Your assignment: Wherever a line in the data below holds "look", copy that line.

Stored items:
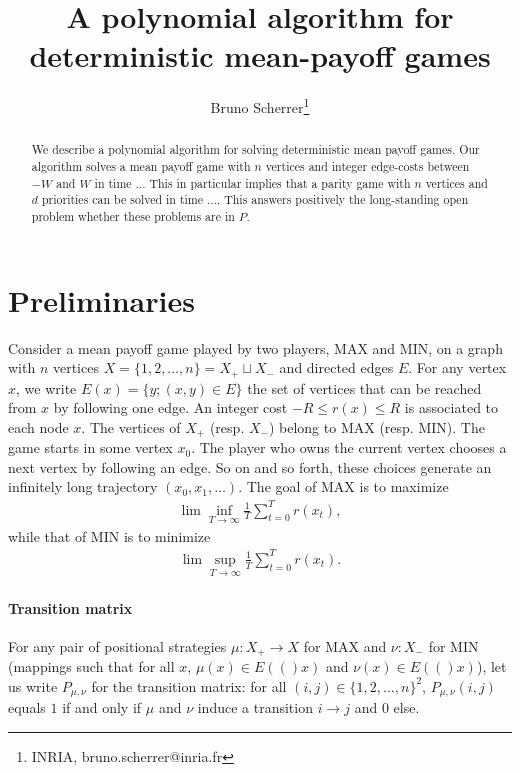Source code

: \documentclass{article}
\title{A polynomial algorithm for deterministic mean-payoff games}
\author{Bruno Scherrer\footnote{INRIA, bruno.scherrer@inria.fr}}
\def\Xmax{X_{+}}
\def\Xmin{X_{-}}
\newcommand{\suc}[1]{E(#1)}
\begin{document}
\maketitle

\begin{abstract}
  We describe a polynomial algorithm for solving deterministic mean payoff games. Our algorithm solves a mean payoff game with $n$ vertices and integer edge-costs between $-W$ and $W$ in time ... This in particular implies that a parity game with $n$ vertices and $d$ priorities can be solved in time .... This answers positively the long-standing open problem whether these problems are in $P$.
\end{abstract}

\section{Preliminaries}

Consider a mean payoff game played by two players, MAX and MIN, on a graph with $n$ vertices $X=\{1,2,\dots,n\}=\Xmax \sqcup \Xmin$ and directed edges $E$. For any vertex $x$, we write $\suc{x}=\{y;(x,y) \in E\}$ the set of vertices that can be reached from $x$ by following one edge. An integer cost $-R \le r(x) \le R$ is associated to each node $x$. The vertices of $\Xmax$ (resp. $\Xmin$) belong to MAX (resp. MIN). The game starts in some vertex $x_0$. The player who owns the current vertex chooses a next vertex by following an edge. So on and so forth, these choices generate an infinitely long trajectory $(x_0,x_1,\dots)$. The goal of MAX is to maximize
\begin{align}
\lim\inf_{T \to \infty} \frac 1 T \sum_{t=0}^{T}  r(x_t),
\end{align}
while that of MIN is to minimize
\begin{align}
\lim\sup_{T \to \infty} \frac 1 T \sum_{t=0}^{T}  r(x_t).
\end{align}


\paragraph{Transition matrix}

For any pair of positional strategies $\mu:\Xmax \to X$ for MAX and $\nu:\Xmin$ for MIN (mappings such that for all $x$, $\mu(x) \in \suc(x)$ and $\nu(x) \in \suc(x)$), let us write $P_{\mu,\nu}$ for the transition matrix: for all $(i,j) \in \{1,2,\dots,n\}^2$, $P_{\mu,\nu}(i,j)$ equals $1$ if and only if $\mu$ and $\nu$ induce a transition $i \to j$ and $0$ else. 
\end{document}
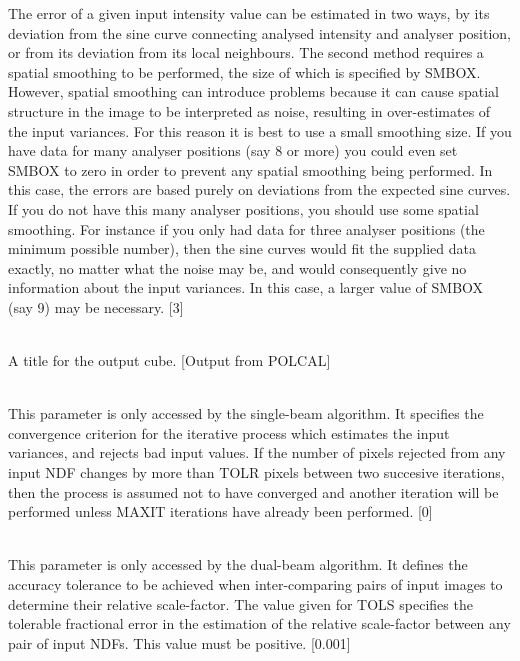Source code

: \documentclass[twoside,11pt]{article}
\renewcommand{\_}{\texttt{\symbol{95}}}
\newcommand{\sstsubsection}[1]{ \item[{#1}] \mbox{} \\}
\newcommand{\sstsubsection}[1]{\item[{#1}]}
\begin{document}
{{{         The error of a given input intensity value can be estimated
         in two ways, by its deviation from the sine curve connecting
         analysed intensity and analyser position, or from its deviation
         from its local neighbours. The second method requires a spatial
         smoothing to be performed, the size of which is specified by
         SMBOX. However, spatial smoothing can introduce problems because
         it can cause spatial structure in the image to be interpreted as
         noise, resulting in over-estimates of the input variances. For
         this reason it is best to use a small smoothing size. If you
         have data for many analyser positions (say 8 or more) you could
         even set SMBOX to zero in order to prevent any spatial smoothing
         being performed. In this case, the errors are based purely on
         deviations from the expected sine curves. If you do not have
         this many analyser positions, you should use some spatial
         smoothing. For instance if you only had data for three analyser
         positions (the minimum possible number), then the sine curves
         would fit the supplied data exactly, no matter what the noise
         may be, and would consequently give no information about the input
         variances. In this case, a larger value of SMBOX (say 9) may be
         necessary. [3]
      }
      \sstsubsection{
         TITLE = LITERAL (Read)
      }{
         A title for the output cube. [Output from POLCAL]
      }
      \sstsubsection{
         TOLR = \_INTEGER (Read)
      }{
         This parameter is only accessed by the single-beam algorithm. It
         specifies the convergence criterion for the iterative process
         which estimates the input variances, and rejects bad input values.
         If the number of pixels rejected from any input NDF changes by more
         than TOLR pixels between two succesive iterations, then the process
         is assumed not to have converged and another iteration will be
         performed unless MAXIT iterations have already been performed. [0]
      }
      \sstsubsection{
         TOLS = \_REAL (Read)
      }{
         This parameter is only accessed by the dual-beam algorithm. It
         defines the accuracy tolerance to be achieved when inter-comparing
         pairs of input images to determine their relative scale-factor. The
         value given for TOLS specifies the tolerable fractional error in the
         estimation of the relative scale-factor between any pair of input
         NDFs. This value must be positive. [0.001]
}}}
\end{document}
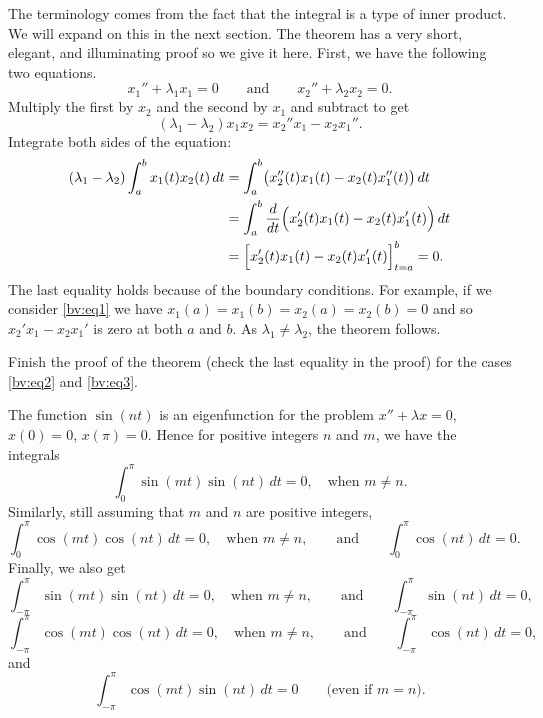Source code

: The terminology comes from the fact that the integral is a type of
inner product.  We will expand on this in the next section.  The theorem
has a very short, elegant, and illuminating proof so we give it here.
First, we have the following two equations.
\begin{equation*}
x_1'' + \lambda_1 x_1 = 0
\qquad \text{and} \qquad
x_2'' + \lambda_2 x_2 = 0.
\end{equation*}
Multiply the first by $x_2$ and the second by $x_1$ and subtract to get
\begin{equation*}
(\lambda_1 - \lambda_2) x_1 x_2 = x_2'' x_1 - x_2 x_1'' .
\end{equation*}
Integrate both sides of the equation:
\begin{equation*}
\begin{split}
(\lambda_1 - \lambda_2) \int_a^b x_1(t) x_2(t) \,dt
& =
\int_a^b \bigl( x_2''(t) x_1(t) - x_2(t) x_1''(t) \bigr) \,dt \\
& =
\int_a^b \frac{d}{dt} \Bigl( x_2'(t) x_1(t) - x_2(t) x_1'(t) \Bigr) \,dt \\
& =
\Bigl[ x_2'(t) x_1(t) - x_2(t) x_1'(t) \Bigr]_{t=a}^b
= 0 .
\end{split}
\end{equation*}
The last equality holds because of the boundary conditions.  For example, if
we consider \eqref{bv:eq1} we have $x_1(a) = x_1(b) = x_2(a) = x_2(b) = 0$
and so $x_2' x_1 - x_2 x_1'$ is zero at both $a$ and $b$.
As $\lambda_1 \neq \lambda_2$, the theorem follows.

\begin{exercise}[easy]
Finish the proof of the theorem (check the last equality in the proof) for the cases
\eqref{bv:eq2} and \eqref{bv:eq3}.
\end{exercise}

The function $\sin (n t)$ is an eigenfunction for the problem
$x''+\lambda x = 0$, $x(0) = 0$, $x(\pi) = 0$. 
Hence for positive
integers $n$ and $m$, we have the integrals
\begin{equation*}
\int_{0}^\pi \sin (mt) \sin (nt) \,dt = 0 ,
\quad
\text{when } m \neq n.
\end{equation*}
Similarly, still assuming that $m$ and $n$ are positive
integers,
\begin{equation*}
\int_{0}^\pi \cos (mt) \cos (nt) \,dt = 0 ,
\quad
\text{when } m \neq n,
\qquad \text{and} \qquad
\int_{0}^\pi  \cos (nt) \,dt = 0 .
\end{equation*}
Finally, we also get
\begin{equation*}
\int_{-\pi}^\pi \sin (mt) \sin (nt) \,dt = 0 ,
\quad
\text{when } m \neq n, 
\qquad \text{and} \qquad
\int_{-\pi}^\pi  \sin (nt) \,dt = 0 ,
\end{equation*}
\begin{equation*}
\int_{-\pi}^\pi \cos (mt) \cos (nt) \,dt = 0 ,
\quad
\text{when } m \neq n,
\qquad \text{and} \qquad
\int_{-\pi}^\pi  \cos (nt) \,dt = 0 ,
\end{equation*}
and
\begin{equation*}
\int_{-\pi}^\pi \cos (mt) \sin (nt) \,dt = 0 
\qquad \text{(even if $m=n$).}
\end{equation*}

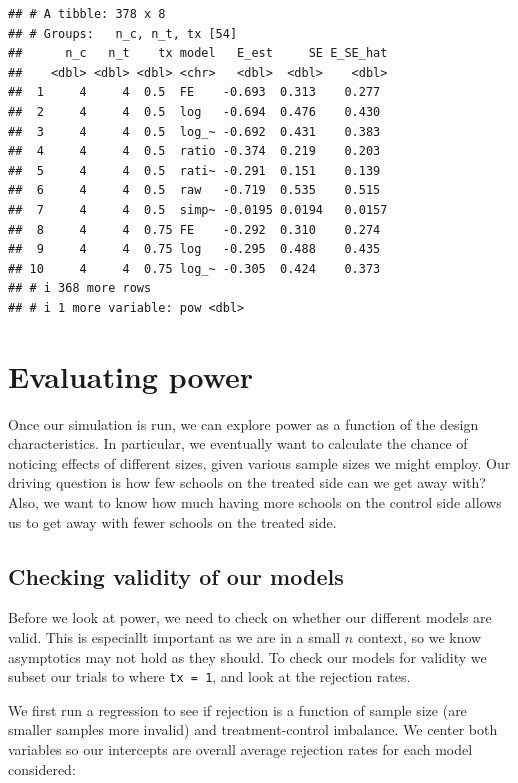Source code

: \documentclass[
]{book}
\begin{document}
\begin{verbatim}
## # A tibble: 378 x 8
## # Groups:   n_c, n_t, tx [54]
##      n_c   n_t    tx model   E_est     SE E_SE_hat
##    <dbl> <dbl> <dbl> <chr>   <dbl>  <dbl>    <dbl>
##  1     4     4  0.5  FE    -0.693  0.313    0.277 
##  2     4     4  0.5  log   -0.694  0.476    0.430 
##  3     4     4  0.5  log_~ -0.692  0.431    0.383 
##  4     4     4  0.5  ratio -0.374  0.219    0.203 
##  5     4     4  0.5  rati~ -0.291  0.151    0.139 
##  6     4     4  0.5  raw   -0.719  0.535    0.515 
##  7     4     4  0.5  simp~ -0.0195 0.0194   0.0157
##  8     4     4  0.75 FE    -0.292  0.310    0.274 
##  9     4     4  0.75 log   -0.295  0.488    0.435 
## 10     4     4  0.75 log_~ -0.305  0.424    0.373 
## # i 368 more rows
## # i 1 more variable: pow <dbl>
\end{verbatim}

\section{Evaluating power}\label{evaluating-power}

Once our simulation is run, we can explore power as a function of the design characteristics.
In particular, we eventually want to calculate the chance of noticing effects of different sizes, given various sample sizes we might employ.
Our driving question is how few schools on the treated side can we get away with?
Also, we want to know how much having more schools on the control side allows us to get away with fewer schools on the treated side.

\subsection{Checking validity of our models}\label{checking-validity-of-our-models}

Before we look at power, we need to check on whether our different models are valid.
This is especiallt important as we are in a small \(n\) context, so we know asymptotics may not hold as they should.
To check our models for validity we subset our trials to where \texttt{tx\ =\ 1}, and look at the rejection rates.

We first run a regression to see if rejection is a function of sample size (are smaller samples more invalid) and treatment-control imbalance.
We center both variables so our intercepts are overall average rejection rates for each model considered:
\end{document}
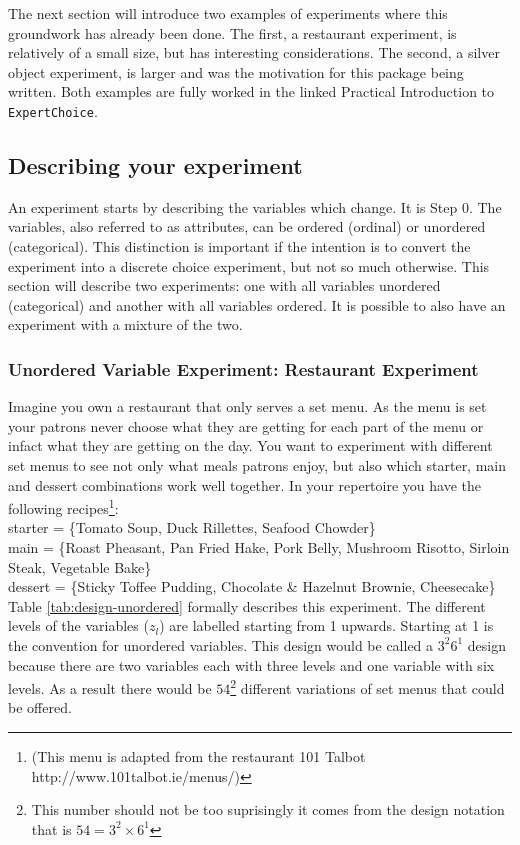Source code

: \documentclass{article}
\begin{document}
The next section will introduce two examples of experiments where this groundwork has already been done.
The first, a restaurant experiment, is relatively of a small size, but has interesting considerations.
The second, a silver object experiment, is larger and was the motivation for this package being written.
Both examples are fully worked in the linked Practical Introduction to \texttt{ExpertChoice}.

\subsection{Describing your experiment}
An experiment starts by describing the variables which change.
It is Step 0.
The variables, also referred to as attributes, can be ordered (ordinal) or unordered (categorical).
This distinction is important if the intention is to convert the experiment into a discrete choice experiment, but not so much otherwise.
This section will describe two experiments: one with all variables unordered (categorical) and another with all variables ordered.
It is possible to also have an experiment with a mixture of the two.

\subsubsection{Unordered Variable Experiment: Restaurant Experiment}

Imagine you own a restaurant that only serves a set menu.
As the menu is set your patrons never choose what they are getting for each part of the menu or infact what they are getting on the day.
You want to experiment with different set menus to see not only what meals patrons enjoy, but also which starter, main and dessert combinations work well together.
In your repertoire you have the following recipes\footnote{(This menu is adapted from the restaurant 101 Talbot http://www.101talbot.ie/menus/)
}:\\

starter = \{Tomato Soup, Duck Rillettes, Seafood Chowder\} \\
main = \{Roast Pheasant, Pan Fried Hake, Pork Belly, Mushroom Risotto, Sirloin Steak, Vegetable Bake\} \\
dessert = \{Sticky Toffee Pudding, Chocolate \& Hazelnut Brownie, Cheesecake\} \\

Table \ref{tab:design-unordered} formally describes this experiment.
The different levels of the variables ($z_l$) are labelled starting from 1 upwards.
Starting at 1 is the convention for unordered variables.
This design would be called a $3^2 6^1$ design because there are two variables each with three levels and one variable with six levels.
As a result there would be $54$\footnote{This number should not be too suprisingly it comes from the design notation that is $54 = 3^2\times 6^1$} different variations of set menus that could be offered.
\end{document}
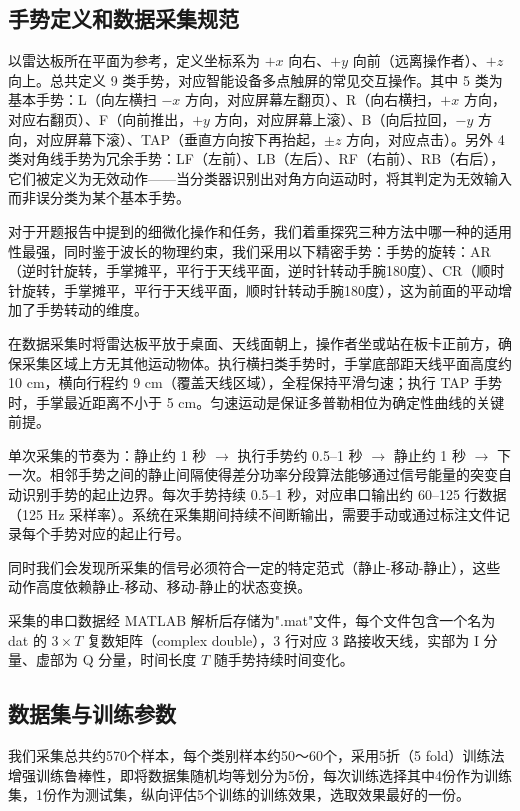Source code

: \subsection{手势定义和数据采集规范}

以雷达板所在平面为参考，定义坐标系为 $+x$ 向右、$+y$ 向前（远离操作者）、$+z$ 向上。总共定义 9 类手势，对应智能设备多点触屏的常见交互操作。其中 5 类为基本手势：L（向左横扫 $-x$ 方向，对应屏幕左翻页）、R（向右横扫，$+x$ 方向，对应右翻页）、F（向前推出，$+y$ 方向，对应屏幕上滚）、B（向后拉回，$-y$ 方向，对应屏幕下滚）、TAP（垂直方向按下再抬起，$\pm z$ 方向，对应点击）。另外 4 类对角线手势为冗余手势：LF（左前）、LB（左后）、RF（右前）、RB（右后），它们被定义为无效动作——当分类器识别出对角方向运动时，将其判定为无效输入而非误分类为某个基本手势。

对于开题报告中提到的细微化操作和任务，我们着重探究三种方法中哪一种的适用性最强，同时鉴于波长的物理约束，我们采用以下精密手势：手势的旋转：AR（逆时针旋转，手掌摊平，平行于天线平面，逆时针转动手腕180度）、CR（顺时针旋转，手掌摊平，平行于天线平面，顺时针转动手腕180度），这为前面的平动增加了手势转动的维度。

在数据采集时将雷达板平放于桌面、天线面朝上，操作者坐或站在板卡正前方，确保采集区域上方无其他运动物体。执行横扫类手势时，手掌底部距天线平面高度约 10 cm，横向行程约 9 cm（覆盖天线区域），全程保持平滑匀速；执行 TAP 手势时，手掌最近距离不小于 5 cm。匀速运动是保证多普勒相位为确定性曲线的关键前提。

单次采集的节奏为：静止约 1 秒 $\rightarrow$ 执行手势约 0.5--1 秒 $\rightarrow$ 静止约 1 秒 $\rightarrow$ 下一次。相邻手势之间的静止间隔使得差分功率分段算法能够通过信号能量的突变自动识别手势的起止边界。每次手势持续 0.5--1 秒，对应串口输出约 60--125 行数据（125 Hz 采样率）。系统在采集期间持续不间断输出，需要手动或通过标注文件记录每个手势对应的起止行号。

同时我们会发现所采集的信号必须符合一定的特定范式（静止-移动-静止），这些动作高度依赖静止-移动、移动-静止的状态变换。

采集的串口数据经 MATLAB 解析后存储为".mat"文件，每个文件包含一个名为 dat 的 $3 \times T$ 复数矩阵（complex double），3 行对应 3 路接收天线，实部为 I 分量、虚部为 Q 分量，时间长度 $T$ 随手势持续时间变化。

\subsection{数据集与训练参数}

我们采集总共约570个样本，每个类别样本约50～60个，采用5折（5 fold）训练法增强训练鲁棒性，即将数据集随机均等划分为5份，每次训练选择其中4份作为训练集，1份作为测试集，纵向评估5个训练的训练效果，选取效果最好的一份。


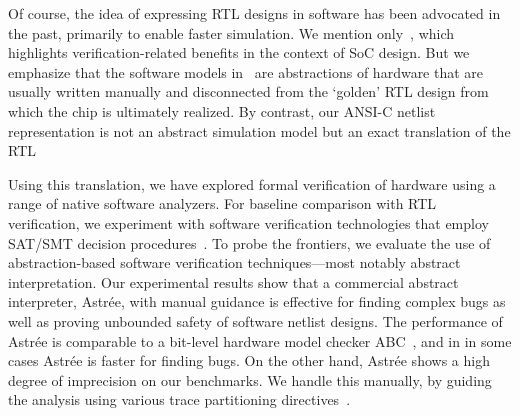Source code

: Of course, the idea of expressing RTL designs in software has been  advocated in the past, primarily to enable faster simulation. We mention only~\cite{soc-keating}, which highlights verification-related benefits in the context of SoC design.  But we emphasize that the software models in~\cite{soc-keating} are abstractions of hardware that are usually written manually and disconnected from the `golden' RTL design  from which the chip is ultimately realized.  By contrast, our ANSI-C netlist representation is not an abstract simulation model but an exact translation of the RTL

Using this translation, we have explored formal verification of hardware using a range of 
native software analyzers.  For baseline comparison with RTL verification, we experiment with software verification technologies that employ SAT/SMT decision procedures~\cite{DBLP:conf/cav/BeyerK11,2ls,cbmc.tacas:2004,DBLP:conf/tacas/HeizmannDGLMSP16}. To 
probe the frontiers, we evaluate the use of abstraction-based software verification 
techniques---most notably abstract interpretation. Our experimental results show that a commercial abstract interpreter,  Astr{\'e}e, with manual guidance is effective for finding complex bugs 
as well as proving unbounded safety of software netlist designs. The performance of Astr{\'e}e is 
comparable to a bit-level hardware model checker ABC~\cite{abc}, and in 
in some cases Astr{\'e}e is faster for finding bugs.  On the other hand, 
Astr{\'e}e shows a high degree of imprecision on our benchmarks. We handle this 
manually, by guiding the analysis using various trace 
partitioning directives~\cite{DBLP:journals/toplas/RivalM07}.  
%


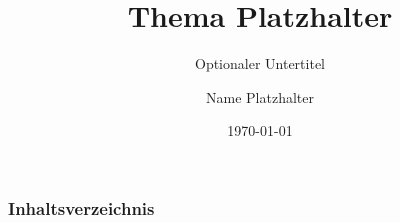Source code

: \documentclass[ngerman]{beamer}
\title{Thema Platzhalter}
\subtitle{Optionaler Untertitel}
\author{Name Platzhalter}
\date{\today}
\begin{document}
    \begin{frame}
        \titlepage
    \end{frame}
    \begin{frame}
        \frametitle{Inhaltsverzeichnis}
        \tableofcontents
    \end{frame}

    
    

    
\end{document}
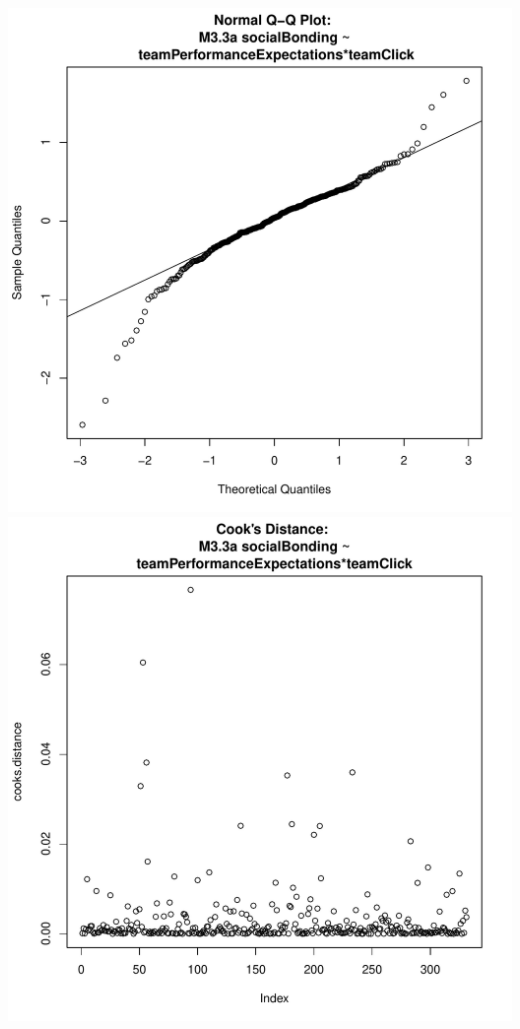 \documentclass[12pt]{report}
\begin{document}
\includegraphics[scale =.4]{../images/MLM33aQQNorm.pdf}
\includegraphics[scale =.4]{../images/MLM33aCooksD.pdf}
\end{document}
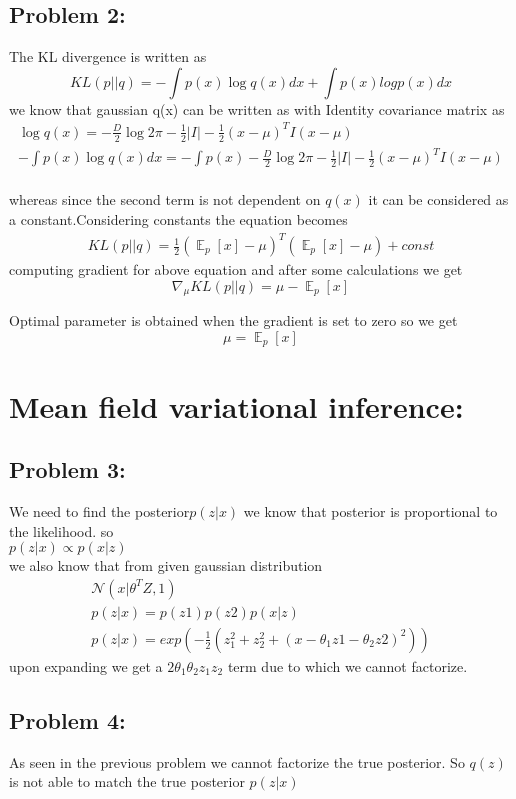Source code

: \documentclass[5pt,a4paper]{article}
\DeclareMathOperator{\E}{\mathbb{E}}
\begin{document}
	
	\subsection*{Problem 2:}
	The KL divergence is written as 
	\begin{equation}
	KL(p||q) = -\int p(x) \log q(x) dx + \int p(x) log p(x) dx
	\end{equation}
	we know that gaussian q(x) can be written as with Identity covariance matrix as
	\begin{eqnarray}
	\log q(x) = -\frac{D}{2}\log 2\pi -\frac{1}{2}|I| - \frac{1}{2}(x - \mu)^T I (x- \mu)\\
	-\int p(x) \log q(x) dx = -\int p(x)  -\frac{D}{2}\log 2\pi -\frac{1}{2}|I| - \frac{1}{2}(x - \mu)^T I (x- \mu)\\
	\end{eqnarray}
	
	whereas since the second term is not dependent on $ q(x) $ it can be considered as a constant.Considering constants the equation becomes\\
	
	\begin{eqnarray}
	KL(p||q) = \frac{1}{2}(\E_p[x] - \mu)^T(\E_p[x]-\mu) +const
	\end{eqnarray}
	computing gradient for above equation and after some calculations we get 
	\begin{equation}
	\nabla_{\mu} KL(p||q) = \mu - \E_p[x]
	\end{equation}
	
	Optimal parameter is obtained when the gradient is set to zero so we get 
	\begin{equation}
	\mu = \E_p[x]
	\end{equation}
	
	\section{Mean field variational inference:}
	\subsection*{Problem 3:}
	We need to find the posterior$ p(z|x) $ we know that posterior is proportional to the likelihood.
	so \\
	$ p(z|x) \propto p(x|z) $\\
	we also know that from given gaussian distribution
	\begin{eqnarray}
	\mathcal{N}(x|\theta^TZ,1)\\ 
	p(z|x) = p(z1)p(z2)p(x|z)\\
	p(z|x) = exp(-\frac{1}{2}(z_1^2+z_2^2+(x - \theta_1 z1 - \theta_2 z2)^2))
	\end{eqnarray}
	upon expanding we get a $ 2 \theta_1\theta_2z_1z_2 $ term due to which we cannot factorize.
	
	
	
	\subsection*{Problem 4:}
	As seen in the previous problem we cannot factorize the true posterior. So $ q(z) $ is not able to match the true posterior $ p(z|x)$
	
	
\end{document}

Output:
Before we look at power, we need to check on whether our different models are valid.
To check our models for validity we subset our trials to where \texttt{tx\ =\ 1}, and look at the rejection rates.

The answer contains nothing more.